En 2007, España vivió un importante cambio social que se consolidó en 2011 con el nacimiento del Movimiento 15-M, también conocido como el movimiento de los Indignados, que marcó un hito en la historia reciente del país. Este movimiento, que surgió como respuesta a la crisis económica global que golpeaba fuertemente a España, representó una protesta masiva y una forma de activismo ciudadano que reflejaba el descontento con la clase política y las estructuras económicas y sociales existentes. Aunque el 15-M alcanzó su máxima visibilidad en 2011, las semillas de este movimiento fueron sembradas en 2007, cuando los efectos de la crisis comenzaron a sentirse en la sociedad española.
En primer lugar, la crisis económica de 2008 fue un factor determinante en la aparición del 15-M. España experimentaba una alta tasa de desempleo, que afectaba especialmente a los jóvenes, quienes veían que sus perspectivas laborales se veían limitadas. A medida que los bancos y las grandes corporaciones recibían rescates públicos y las políticas de austeridad se imponían, muchos españoles comenzaron a sentir que las élites económicas y políticas estaban tomando decisiones que favorecían a unos pocos, mientras que la mayoría sufría las consecuencias. La disparidad creciente entre ricos y pobres, junto con una profunda desconfianza en los partidos políticos tradicionales, sirvió como caldo de cultivo para las movilizaciones que tendrían lugar en los siguientes años.

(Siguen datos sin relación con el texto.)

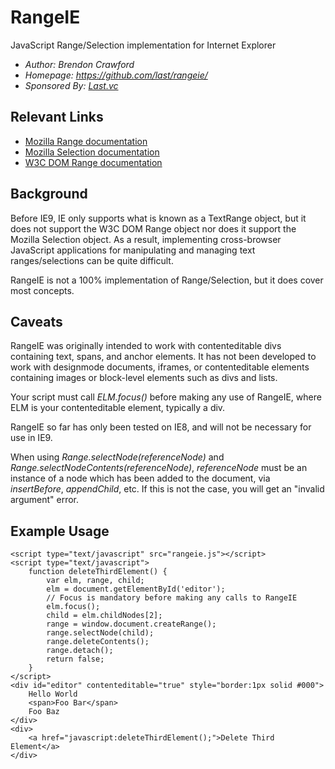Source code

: RangeIE
=======

JavaScript Range/Selection implementation for Internet Explorer

* *Author: Brendon Crawford*
* *Homepage: https://github.com/last/rangeie/*
* *Sponsored By: [Last.vc](http://last.vc)*

Relevant Links
--------------

* [Mozilla Range documentation](https://developer.mozilla.org/en/DOM/range)
* [Mozilla Selection documentation](https://developer.mozilla.org/en/DOM/Selection)
* [W3C DOM Range documentation](http://www.w3.org/TR/DOM-Level-2-Traversal-Range/ranges.html)

Background
----------

Before IE9, IE only supports what is known as a TextRange object, but it
does not support the W3C DOM Range object nor does it support the Mozilla
Selection object. As a result, implementing cross-browser JavaScript
applications for manipulating and managing text ranges/selections can be
quite difficult.

RangeIE is not a 100% implementation of Range/Selection, but it does cover
most concepts.

Caveats
-------

RangeIE was originally intended to work with contenteditable divs
containing text, spans, and anchor elements. It has not been developed
to work with designmode documents, iframes, or contenteditable elements
containing images or block-level elements such as divs and lists.

Your script must call *ELM.focus()* before making any use of
RangeIE, where ELM is your contenteditable element, typically a div.

RangeIE so far has only been tested on IE8, and will not be necessary
for use in IE9.

When using *Range.selectNode(referenceNode)* and
*Range.selectNodeContents(referenceNode)*, *referenceNode* must be an instance
of a node which has been added to the document, via *insertBefore*,
*appendChild*, etc. If this is not the case, you will get an "invalid argument"
error.

Example Usage
-------------

    <script type="text/javascript" src="rangeie.js"></script>
    <script type="text/javascript">
        function deleteThirdElement() {
            var elm, range, child;
            elm = document.getElementById('editor');
            // Focus is mandatory before making any calls to RangeIE
            elm.focus();
            child = elm.childNodes[2];
            range = window.document.createRange();
            range.selectNode(child);
            range.deleteContents();
            range.detach();
            return false;
        }
    </script>
    <div id="editor" contenteditable="true" style="border:1px solid #000">
        Hello World
        <span>Foo Bar</span>
        Foo Baz
    </div>
    <div>
        <a href="javascript:deleteThirdElement();">Delete Third Element</a>
    </div>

Además de la crisis económica, otro factor que alimentó el descontento fue el aumento de la corrupción política. En 2007, España vivió una serie de escándalos políticos y financieros que implicaron a altos funcionarios y políticos de diferentes partidos. La falta de rendición de cuentas y las percepciones de que los responsables de la crisis no estaban siendo castigados por sus malas decisiones empeoraron la situación. Esto fortaleció la sensación de que el sistema político no representaba a los ciudadanos, sino a intereses privados y corporativos.
El 15-M comenzó a tomar forma en los primeros meses de 2011, con la organización de protestas pacíficas a través de redes sociales como Twitter y Facebook, herramientas que se utilizaron de manera masiva para coordinar las manifestaciones. La plataforma del movimiento no tenía una ideología política definida, sino que se centraba en temas como la democracia participativa, la justicia social, el rechazo a los recortes en bienestar social y el fin de la influencia de los grandes bancos y corporaciones en la política. Las demandas eran amplias, pero todas giraban en torno a la necesidad de un cambio profundo en el sistema político y económico de España.
El 15 de mayo de 2011, el movimiento alcanzó su punto álgido, con miles de personas congregándose en Plaza del Sol, en Madrid, y en otras ciudades del país. Las protestas fueron inicialmente pacíficas, pero rápidamente se convirtieron en un fenómeno global, con repercusiones en otros países que atravesaban momentos de tensión social y económica. Las manifestaciones reflejaron el creciente malestar de la población con un sistema que se percibía como desconectado de las necesidades reales de los ciudadanos. Las acampadas en plazas de ciudades como Madrid, Barcelona, Valencia y otras, donde los manifestantes permanecieron durante días, fueron la imagen emblemática del 15-M.
El impacto del 15-M fue inmediato. Aunque no logró desbancar al gobierno de José Luis Rodríguez Zapatero en las elecciones generales de 2011, que se celebraron meses después de las protestas, sí tuvo un impacto significativo en la política española. En primer lugar, el movimiento inspiró la creación de nuevos partidos políticos, como Podemos, que se fundó en 2014 como una respuesta a las demandas de cambio que surgieron del 15-M. Podemos, de hecho, se posicionó como un partido que quería romper con el sistema tradicional y abogaba por una mayor participación ciudadana y una mayor transparencia en las instituciones.
El 15-M también marcó un cambio en la cultura política de España, particularmente en lo que respecta a la forma en que los ciudadanos se relacionan con sus representantes. A través de las asambleas populares y los debates abiertos, los manifestantes abogaban por una democracia directa en la que las decisiones políticas se tomaran de manera más inclusiva y participativa, en lugar de ser un asunto exclusivo de los partidos políticos. A pesar de las críticas por su falta de una agenda política clara, el 15-M dejó una profunda huella en la forma de hacer política en España.
El movimiento del 15-M también abrió un debate sobre la legitimidad del sistema democrático en un contexto de crisis económica. La creciente brecha entre las promesas políticas y la realidad cotidiana de la mayoría de los ciudadanos planteó preguntas sobre el futuro de la democracia representativa. Los protestantes exigían una nueva forma de gobernanza en la que los ciudadanos fueran escuchados y sus demandas fueran tomadas en cuenta.